Black paint covers the face and hands of the statues at the Confederate Memorial on the grounds of the Capitol in Montgomery, AL in 2007. (AP Photo / Rob Carr, File)

Yes, it was only last week—nine days to be exact, but who’s counting?—that President Trump committed the historical equivalent of hurling a live grenade into a crowd when he ventured into an improvisational analysis of the Civil War during an interview on Sirius XM radio. “People don’t ask that question, but why was there the Civil War?” he said to the interviewer. “Why could that one not have been worked out?” It was a comment that poked the bee’s nest of public opinion and pushed the Civil War back into feverish public debate.
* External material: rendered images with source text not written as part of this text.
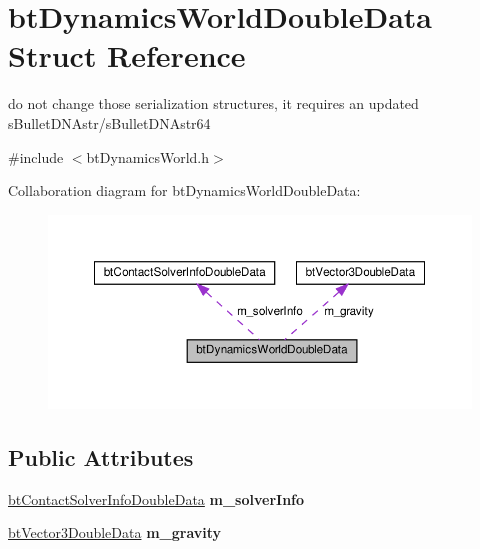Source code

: \hypertarget{structbtDynamicsWorldDoubleData}{}\section{bt\+Dynamics\+World\+Double\+Data Struct Reference}
\label{structbtDynamicsWorldDoubleData}


do not change those serialization structures, it requires an updated s\+Bullet\+D\+N\+Astr/s\+Bullet\+D\+N\+Astr64  




{\ttfamily \#include $<$bt\+Dynamics\+World.\+h$>$}



Collaboration diagram for bt\+Dynamics\+World\+Double\+Data\+:
\nopagebreak
\begin{figure}[H]
\begin{center}
\leavevmode
\includegraphics[width=350pt]{structbtDynamicsWorldDoubleData__coll__graph}
\end{center}
\end{figure}
\subsection*{Public Attributes}
\begin{DoxyCompactItemize}
\item 
\mbox{\label{structbtDynamicsWorldDoubleData_a19f56cfeb1c80d382449e9ade28df5be}} 
\hyperlink{structbtContactSolverInfoDoubleData}{bt\+Contact\+Solver\+Info\+Double\+Data} {\bfseries m\+\_\+solver\+Info}
\item 
\mbox{\label{structbtDynamicsWorldDoubleData_af157dc55885785678726986d696a2f74}} 
\hyperlink{structbtVector3DoubleData}{bt\+Vector3\+Double\+Data} {\bfseries m\+\_\+gravity}
\end{DoxyCompactItemize}


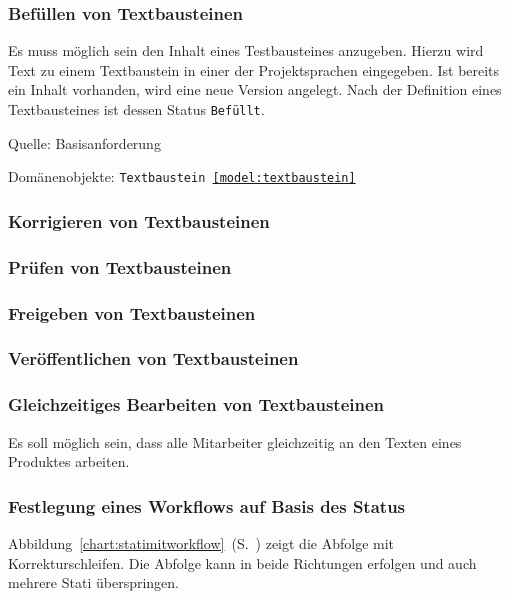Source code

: \subsubsection{Befüllen von Textbausteinen}

Es muss möglich sein den Inhalt eines Testbausteines anzugeben. Hierzu wird Text zu einem Textbaustein in einer der Projektsprachen eingegeben. Ist bereits ein Inhalt vorhanden, wird eine neue Version angelegt. Nach der Definition eines Textbausteines ist dessen Status \texttt{Befüllt}.

\textsf{Quelle:} Basisanforderung

\textsf{Domänenobjekte:} \texttt{Textbaustein \ref{model:textbaustein}}

\TODO

\subsubsection{Korrigieren von Textbausteinen}

\subsubsection{Prüfen von Textbausteinen}

\subsubsection{Freigeben von Textbausteinen}

\subsubsection{Veröffentlichen von Textbausteinen}

\subsubsection{Gleichzeitiges Bearbeiten von Textbausteinen}

Es soll möglich sein, dass alle  Mitarbeiter gleichzeitig an den Texten eines Produktes arbeiten.

\subsubsection{Festlegung eines Workflows auf Basis des Status}

Abbildung~\ref{chart:statimitworkflow}~(S.~\pageref{chart:statimitworkflow}) zeigt die Abfolge mit Korrekturschleifen. Die Abfolge kann in beide Richtungen erfolgen und auch mehrere Stati überspringen.

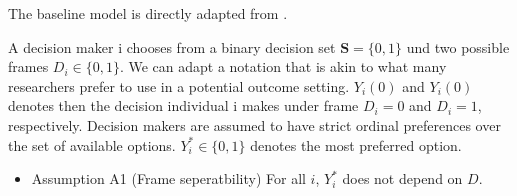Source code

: The baseline model is directly adapted from \cite{acquisti2015privacy}.

A decision maker i chooses from a binary decision set $ \textbf{S} = \lbrace 0,1 \rbrace  $ und two possible frames $ D_{i} \in \lbrace 0,1 \rbrace $. 
We can adapt a notation that is akin to what many researchers prefer to use in a potential outcome setting. $ Y_{i}(0) $ and $ Y_{i}(0) $ denotes then the decision individual i makes under frame $ D_{i} = 0 $ and $ D_{i} = 1 $, respectively.
Decision makers are assumed to have strict ordinal preferences over the set of available options. $ Y^{*}_{i} \in \lbrace 0,1 \rbrace $ denotes the most preferred option.  


\begin{itemize}
    \item Assumption A1 (Frame seperatbility) For all $ i $, $ Y^*_{i} $ does not depend on $ D $.
\end{itemize}

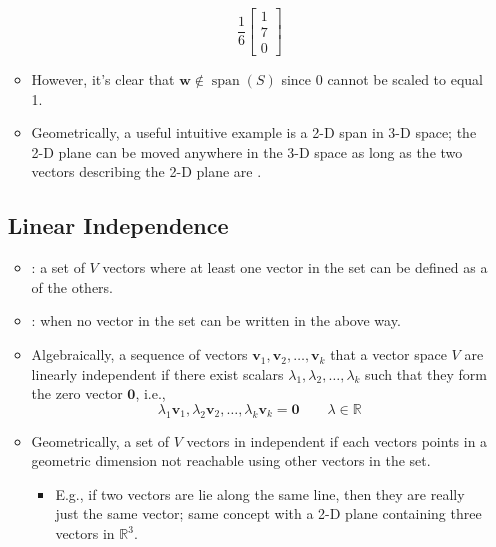 \begin{itemize}
\begin{itemize}
\[    \frac{1}{6}\begin{bmatrix} 1 \\ 7 \\ 0 \end{bmatrix} 
    \]%
    \item However, it's clear that \(\bm{w}\notin \operatorname{span}(S) \) since 0 cannot be scaled to equal 1.
    \item Geometrically, a useful intuitive example is a 2-D span in 3-D space; the 2-D plane can be moved anywhere in the 3-D space as long as the two vectors describing the 2-D plane are \hyperref[Linear Independence]{}.
  \end{itemize}
  
  \subsection{Linear Independence}\label{Linear Independence}
  \begin{itemize}
    \item {}: a set of \(V\) vectors where at least one vector in the set can be defined as a \hyperref[Linear combination]{} of the others.
    \item {}: when no vector in the set can be written in the above way. 
    \item Algebraically, a sequence of vectors \(\bm{v}_1,\bm{v}_2,\dots,\bm{v}_k\) that a vector space \(V\) are linearly independent if there exist scalars \(\lambda_1,\lambda_2,\dots,\lambda_k\) such that they form the zero vector \(\bm{0}\), i.e.,
    \[%
    \lambda_1\bm{v}_1,\lambda_2\bm{v}_2,\dots,\lambda_k\bm{v}_k = \bm{0} \qquad \lambda \in \mathbb{R}
    \]%
    \item Geometrically, a set of \(V\) vectors in independent if each vectors points in a geometric dimension not reachable using other vectors in the set.
    \begin{itemize}
      \item E.g., if two vectors are lie along the same line, then they are really just the same vector; same concept with a 2-D plane containing three vectors in \(\mathbb{R}^3\).
    \end{itemize}
    \end{itemize}
  

\end{itemize}
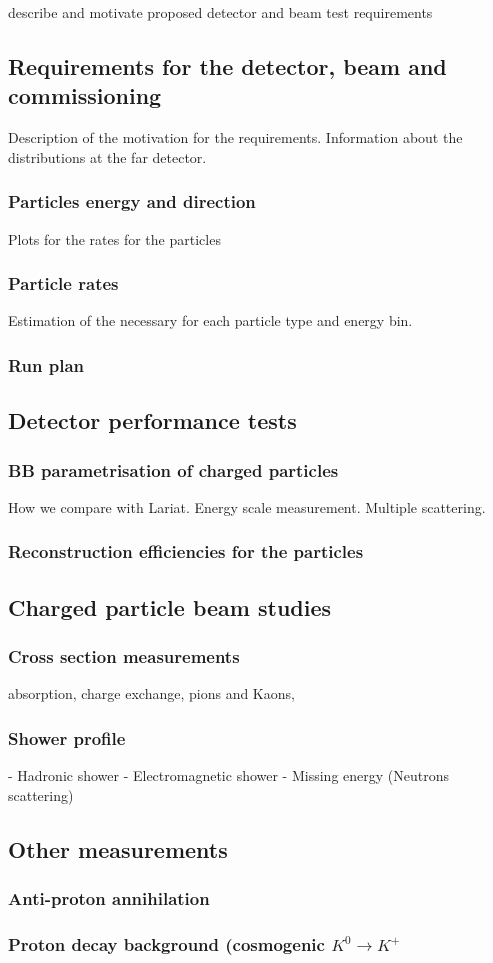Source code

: describe and motivate proposed detector and beam test requirements 


\subsection{Requirements for the detector, beam and commissioning}
Description of the motivation for the requirements. Information about the distributions at the far detector. 

\subsubsection{Particles energy and direction}
Plots for the  rates for the particles
\subsubsection{Particle rates}
Estimation of the necessary for each particle type and energy bin. 
\subsubsection {Run plan}


\subsection{Detector performance tests}
\subsubsection{BB parametrisation of charged particles}
How we compare with Lariat. Energy scale measurement. 
Multiple scattering.  

\subsubsection{Reconstruction efficiencies for the particles}


\subsection{Charged particle beam studies}
\subsubsection{Cross section measurements}
absorption, charge exchange, pions and Kaons, 

\subsubsection{Shower profile}
- Hadronic shower
- Electromagnetic shower
- Missing energy (Neutrons scattering)
 

\subsection{Other measurements} 
\subsubsection{Anti-proton annihilation }
\subsubsection{Proton decay background (cosmogenic $K^{0} \to K^+$}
It’s been easy to dismiss President Trump’s comments as ignorant non-sequiturs or a childish attempt to divert attention from more pressing political issues. After all, there’s an entire field of inquiry devoted to asking exactly those questions about the Civil War, and scholars have devoted their lives to that question—but given Trump’s staunch anti-intellectualism, it’s not really surprising that he’s never bothered to notice. “Donald Trump has always acted in the moment, with little regard for the past…” wrote Marc Fisher in the Washington Post a day after the firing of FBI Director James Comey. But the Civil War, it seems, is an endless trauma to American democracy. As the republic reconsiders it again and again, it continues to mirror our understanding of the country we currently live in.

Perhaps, as Jon Meacham suggested in TIME after the president’s remarks, Trump was simply looking for himself in history—a plausible theory given the president’s perennially self-centered worldview. But by overlooking the war’s relevance and refusing to acknowledge slavery’s role in its birth, the president wasn’t merely sidestepping the issue; he was using tactics similar to those employed by “Lost Cause” revisionists and Confederate holdouts for generations, in which the cause of the war is questioned, reimagined, or willfully forgotten.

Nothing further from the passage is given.